1.  Difficult to implement, but a good idea.

  2.  Car headlights are far from sufficient - illuminating something at any distance requires a beam angle that coincidentally blinds oncoming traffic.  Furthermore, a motion sensor approach that turns off, say, any half-mile stretch of road without cars on it, is unfortunately impossible.  The high intensity discharge lamps (10x the efficiency of halogens, and easily focussable using reflectors) used in streetlamps are notoriously averse to on/off cycles - it takes a good half hour for the low pressure sodium lamps at the parking lot I use to warm up to usable temperature, and another half hour to cool down after shutting off to the point that they can be restarted without bursting from the heat load(sounds contradictory, but extremely high temperatures are involved).

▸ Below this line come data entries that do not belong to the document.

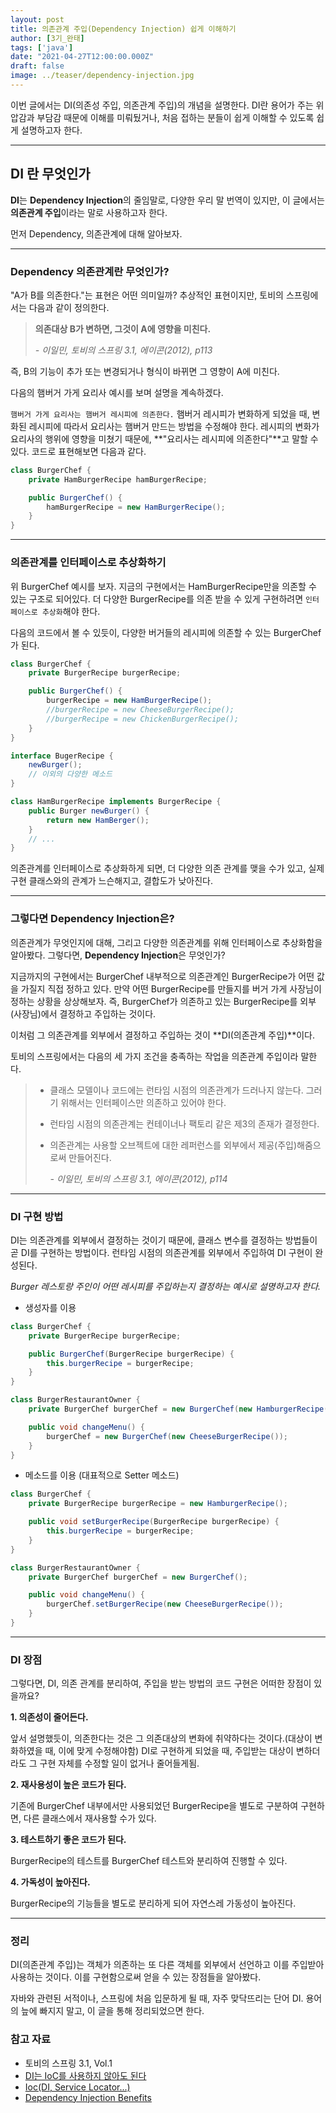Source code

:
 ```yaml
---
layout: post  
title: 의존관계 주입(Dependency Injection) 쉽게 이해하기
author: [3기_완태]
tags: ['java']
date: "2021-04-27T12:00:00.000Z"
draft: false
image: ../teaser/dependency-injection.jpg
---
```


 이번 글에서는 DI(의존성 주입, 의존관계 주입)의 개념을 설명한다. DI란 용어가 주는 위압감과 부담감 때문에 이해를 미뤄뒀거나, 처음 접하는 분들이 쉽게 이해할 수 있도록 쉽게 설명하고자 한다.

---


## DI 란 무엇인가
**DI**는 **Dependency Injection**의 줄임말로, 다양한 우리 말 번역이 있지만, 이 글에서는 **의존관계 주입**이라는 말로 사용하고자 한다. 

먼저 Dependency, 의존관계에 대해 알아보자.

---

### Dependency 의존관계란 무엇인가?

"A가 B를 의존한다."는 표현은 어떤 의미일까? 추상적인 표현이지만, 토비의 스프링에서는 다음과 같이 정의한다.

> **의존대상 B가 변하면, 그것이 A에 영향을 미친다.**
>
> *- 이일민, 토비의 스프링 3.1, 에이콘(2012), p113*

즉, B의 기능이 추가 또는 변경되거나 형식이 바뀌면 그 영향이 A에 미친다. 

다음의 햄버거 가게 요리사 예시를 보며 설명을 계속하겠다.


`햄버거 가게 요리사는 햄버거 레시피에 의존한다.` 햄버거 레시피가 변화하게 되었을 때, 변화된 레시피에 따라서 요리사는 햄버거 만드는 방법을 수정해야 한다. 레시피의 변화가 요리사의 행위에 영향을 미쳤기 때문에, **"요리사는 레시피에 의존한다"**고 말할 수 있다. 코드로 표현해보면 다음과 같다.

```java
class BurgerChef {
    private HamBurgerRecipe hamBurgerRecipe;

    public BurgerChef() {
        hamBurgerRecipe = new HamBurgerRecipe();        
    }
}
```
---

### 의존관계를 인터페이스로 추상화하기

위 BurgerChef 예시를 보자. 지금의 구현에서는 HamBurgerRecipe만을 의존할 수 있는 구조로 되어있다. 더 다양한 BurgerRecipe를 의존 받을 수 있게 구현하려면 `인터페이스로 추상화`해야 한다. 

다음의 코드에서 볼 수 있듯이, 다양한 버거들의 레시피에 의존할 수 있는 BurgerChef가 된다.

```java
class BurgerChef {
    private BurgerRecipe burgerRecipe;

    public BurgerChef() {
        burgerRecipe = new HamBurgerRecipe();
        //burgerRecipe = new CheeseBurgerRecipe();
        //burgerRecipe = new ChickenBurgerRecipe();
    }
}

interface BugerRecipe {
    newBurger();
    // 이외의 다양한 메소드
} 

class HamBurgerRecipe implements BurgerRecipe {
    public Burger newBurger() {
        return new HamBerger();
    }
    // ...
}
```

의존관계를 인터페이스로 추상화하게 되면, 더 다양한 의존 관계를 맺을 수가 있고, 실제 구현 클래스와의 관계가 느슨해지고, 결합도가 낮아진다.

---

### 그렇다면 Dependency Injection은?

 의존관계가 무엇인지에 대해, 그리고 다양한 의존관계를 위해 인터페이스로 추상화함을 알아봤다. 그렇다면, **Dependency Injection**은 무엇인가?

지금까지의 구현에서는 BurgerChef 내부적으로 의존관계인 BurgerRecipe가 어떤 값을 가질지 직접 정하고 있다. 만약 어떤 BurgerRecipe를 만들지를 버거 가게 사장님이 정하는 상황을 상상해보자. 즉, BurgerChef가 의존하고 있는 BurgerRecipe를 외부(사장님)에서 결정하고 주입하는 것이다.

이처럼 그 의존관계를 외부에서 결정하고 주입하는 것이 **DI(의존관계 주입)**이다.

토비의 스프링에서는 다음의 세 가지 조건을 충족하는 작업을 의존관계 주입이라 말한다.

> - 클래스 모델이나 코드에는 런타임 시점의 의존관계가 드러나지 않는다. 그러기 위해서는 인터페이스만 의존하고 있어야 한다.
> - 런타임 시점의 의존관계는 컨테이너나 팩토리 같은 제3의 존재가 결정한다.
> - 의존관계는 사용할 오브젝트에 대한 레퍼런스를 외부에서 제공(주입)해줌으로써 만들어진다.
>
>   *- 이일민, 토비의 스프링 3.1, 에이콘(2012), p114*

---

### DI 구현 방법

DI는 의존관계를 외부에서 결정하는 것이기 때문에, 클래스 변수를 결정하는 방법들이 곧 DI를 구현하는 방법이다. 런타임 시점의 의존관계를 외부에서 주입하여 DI 구현이 완성된다.

*Burger 레스토랑 주인이 어떤 레시피를 주입하는지 결정하는 예시로 설명하고자 한다.*

- 생성자를 이용

```java
class BurgerChef {
    private BurgerRecipe burgerRecipe;

    public BurgerChef(BurgerRecipe burgerRecipe) {
        this.burgerRecipe = burgerRecipe;
    }
}

class BurgerRestaurantOwner {
    private BurgerChef burgerChef = new BurgerChef(new HamburgerRecipe());

    public void changeMenu() {
        burgerChef = new BurgerChef(new CheeseBurgerRecipe());
    }
}
```

- 메소드를 이용 (대표적으로 Setter 메소드)

```java
class BurgerChef {
    private BurgerRecipe burgerRecipe = new HamburgerRecipe();

    public void setBurgerRecipe(BurgerRecipe burgerRecipe) {
        this.burgerRecipe = burgerRecipe;
    }
}

class BurgerRestaurantOwner {
    private BurgerChef burgerChef = new BurgerChef();

    public void changeMenu() {
        burgerChef.setBurgerRecipe(new CheeseBurgerRecipe());
    }
}
```

---

### DI 장점

그렇다면, DI, 의존 관계를 분리하여, 주입을 받는 방법의 코드 구현은 어떠한 장점이 있을까요?

**1. 의존성이 줄어든다.**

앞서 설명했듯이, 의존한다는 것은 그 의존대상의 변화에 취약하다는 것이다.(대상이 변화하였을 때, 이에 맞게 수정해야함) DI로 구현하게 되었을 때, 주입받는 대상이 변하더라도 그 구현 자체를 수정할 일이 없거나 줄어들게됨.

**2. 재사용성이 높은 코드가 된다.**

기존에 BurgerChef 내부에서만 사용되었던 BurgerRecipe을 별도로 구분하여 구현하면, 다른 클래스에서 재사용할 수가 있다.

**3. 테스트하기 좋은 코드가 된다.**

BurgerRecipe의 테스트를 BurgerChef 테스트와 분리하여 진행할 수 있다.

**4. 가독성이 높아진다.**

BurgerRecipe의 기능들을 별도로 분리하게 되어 자연스레 가동성이 높아진다.

---

### 정리
DI(의존관계 주입)는 객체가 의존하는 또 다른 객체를 외부에서 선언하고 이를 주입받아 사용하는 것이다. 이를 구현함으로써 얻을 수 있는 장점들을 알아봤다.

자바와 관련된 서적이나, 스프링에 처음 입문하게 될 때, 자주 맞닥뜨리는 단어 DI. 용어의 늪에 빠지지 말고, 이 글을 통해 정리되었으면 한다. 


### 참고 자료
-   토비의 스프링 3.1, Vol.1
-   [DI는 IoC를 사용하지 않아도 된다](https://jwchung.github.io/DI%EB%8A%94-IoC%EB%A5%BC-%EC%82%AC%EC%9A%A9%ED%95%98%EC%A7%80-%EC%95%8A%EC%95%84%EB%8F%84-%EB%90%9C%EB%8B%A4)
-   [Ioc(DI, Service Locator...)](https://ahea.wordpress.com/2018/09/09/1754/)
-   [Dependency Injection Benefits](http://tutorials.jenkov.com/dependency-injection/dependency-injection-benefits.html)
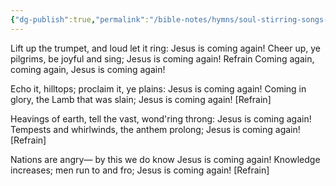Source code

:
 ```yaml
---
{"dg-publish":true,"permalink":"/bible-notes/hymns/soul-stirring-songs-and-hymns/jesus-is-coming-again/","title":"Jesus is Coming Again"}
---
```



Lift up the trumpet, and loud let it ring:
Jesus is coming again!
Cheer up, ye pilgrims, be joyful and sing;
Jesus is coming again!
Refrain
Coming again, coming again,
Jesus is coming again!

Echo it, hilltops; proclaim it, ye plains:
Jesus is coming again!
Coming in glory, the Lamb that was slain;
Jesus is coming again! [Refrain]

Heavings of earth, tell the vast, wond'ring throng:
Jesus is coming again!
Tempests and whirlwinds, the anthem prolong;
Jesus is coming again! [Refrain]

Nations are angry— by this we do know
Jesus is coming again!
Knowledge increases; men run to and fro;
Jesus is coming again! [Refrain]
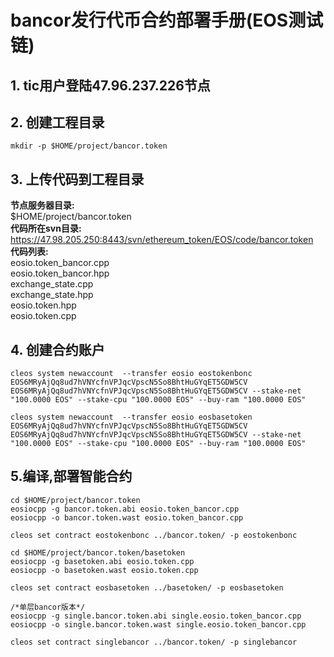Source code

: # bancor发行代币合约部署手册(EOS测试链)
## 1. tic用户登陆47.96.237.226节点
    
## 2. 创建工程目录

```
mkdir -p $HOME/project/bancor.token
```

## 3. 上传代码到工程目录
**节点服务器目录:**<br>
$HOME/project/bancor.token<br>
**代码所在svn目录:**<br> https://47.98.205.250:8443/svn/ethereum_token/EOS/code/bancor.token<br>
**代码列表:**<br>
eosio.token_bancor.cpp<br>
eosio.token_bancor.hpp<br>
exchange_state.cpp<br>
exchange_state.hpp<br>
eosio.token.hpp<br>
eosio.token.cpp<br>

## 4. 创建合约账户


```
cleos system newaccount  --transfer eosio eostokenbonc EOS6MRyAjQq8ud7hVNYcfnVPJqcVpscN5So8BhtHuGYqET5GDW5CV EOS6MRyAjQq8ud7hVNYcfnVPJqcVpscN5So8BhtHuGYqET5GDW5CV --stake-net "100.0000 EOS" --stake-cpu "100.0000 EOS" --buy-ram "100.0000 EOS"
```

```
cleos system newaccount  --transfer eosio eosbasetoken EOS6MRyAjQq8ud7hVNYcfnVPJqcVpscN5So8BhtHuGYqET5GDW5CV EOS6MRyAjQq8ud7hVNYcfnVPJqcVpscN5So8BhtHuGYqET5GDW5CV --stake-net "100.0000 EOS" --stake-cpu "100.0000 EOS" --buy-ram "100.0000 EOS"
```

## 5.编译,部署智能合约

```
cd $HOME/project/bancor.token
eosiocpp -g bancor.token.abi eosio.token_bancor.cpp 
eosiocpp -o bancor.token.wast eosio.token_bancor.cpp 

cleos set contract eostokenbonc ../bancor.token/ -p eostokenbonc

cd $HOME/project/bancor.token/basetoken
eosiocpp -g basetoken.abi eosio.token.cpp
eosiocpp -o basetoken.wast eosio.token.cpp

cleos set contract eosbasetoken ../basetoken/ -p eosbasetoken

```

```
/*单层bancor版本*/
eosiocpp -g single.bancor.token.abi single.eosio.token_bancor.cpp 
eosiocpp -o single.bancor.token.wast single.eosio.token_bancor.cpp 

cleos set contract singlebancor ../bancor.token/ -p singlebancor

```



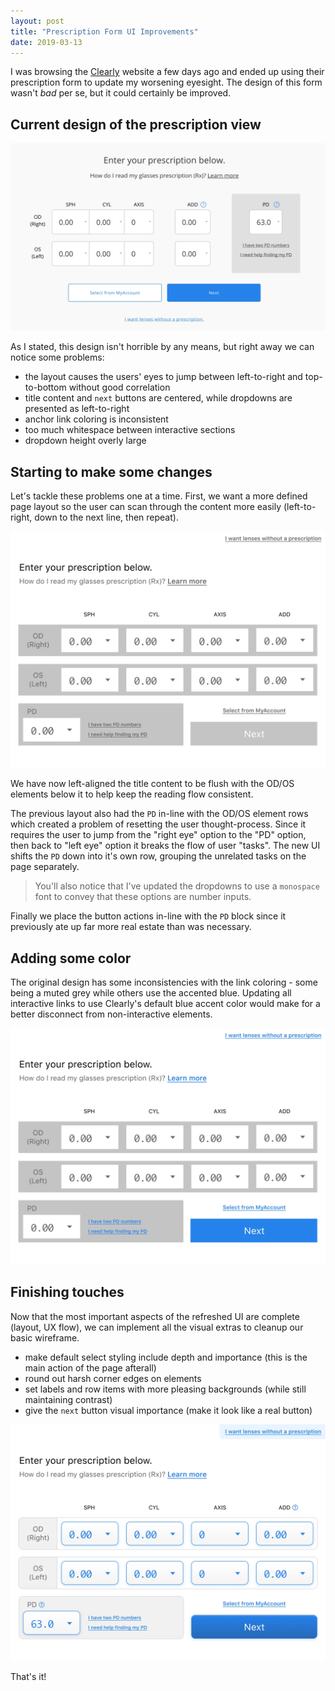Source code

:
 ```yaml
---
layout: post
title: "Prescription Form UI Improvements"
date: 2019-03-13
---
```



I was browsing the <a href="https://www.clearly.ca">Clearly</a> website a few days ago and ended up using their prescription form to update my worsening eyesight. The design of this form wasn't *bad* per se, but it could certainly be improved.

## Current design of the prescription view

![Default prescription UI](/public/images/prescription-ui.webp)

As I stated, this design isn't horrible by any means, but right away we can notice some problems:

- the layout causes the users' eyes to jump between left-to-right and top-to-bottom without good correlation
- title content and `next` buttons are centered, while dropdowns are presented as left-to-right
- anchor link coloring is inconsistent
- too much whitespace between interactive sections
- dropdown height overly large

## Starting to make some changes

Let's tackle these problems one at a time. First, we want a more defined page layout so the user can scan through the content more easily (left-to-right, down to the next line, then repeat).

![Layout wireframe UI](/public/images/prescription-ui-update-1.webp)

We have now left-aligned the title content to be flush with the OD/OS elements below it to help keep the reading flow consistent. 

The previous layout also had the `PD` in-line with the OD/OS element rows which created a problem of resetting the user thought-process. Since it requires the user to jump from the "right eye" option to the "PD" option, then back to "left eye" option it breaks the flow of user "tasks". The new UI shifts the `PD` down into it's own row, grouping the unrelated tasks on the page separately.

> You'll also notice that I've updated the dropdowns to use a <code>monospace</code> font to convey that these options are number inputs.

Finally we place the button actions in-line with the `PD` block since it previously ate up far more real estate than was necessary.

## Adding some color

The original design has some inconsistencies with the link coloring - some being a muted grey while others use the accented blue. Updating all interactive links to use Clearly's default blue accent color would make for a better disconnect from non-interactive elements.

![Layout UI with color](/public/images/prescription-ui-update-2.webp)

## Finishing touches

Now that the most important aspects of the refreshed UI are complete (layout, UX flow), we can implement all the visual extras to cleanup our basic wireframe.

- make default select styling include depth and importance (this is the main action of the page afterall)
- round out harsh corner edges on elements
- set labels and row items with more pleasing backgrounds (while still maintaining contrast)
- give the `next` button visual importance (make it look like a real button)

![Layout UI with color](/public/images/prescription-ui-update-final.webp)

That's it!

  3.  These should be implemented, and in the near-desert majority of the American West, could (politically) be implemented this moment if you pitch the right people.

  4.  Drip irrigation is one of the essential techniques in green/lowenergy agriculture.  Subsurface water carriers are another.  Putting the water directly into the ground without any opportunity for evaporation, six inches from the plant it's targetting, is loads more efficient than spraying it into the air.  Underground, it can then catch on a buried drainpipe section and remain there saturating the soil until the plant's rootstructure reaches it.

  5.  Auto-brake(collision detection) can and is used now, but it' a race between dangerously preempting the driver for longer range threats that the driver is steering around, and not having the stopping distance to avoid a collision.  Auto-Swerving is of questionable legality, as it can easily cause an accident in and of itself.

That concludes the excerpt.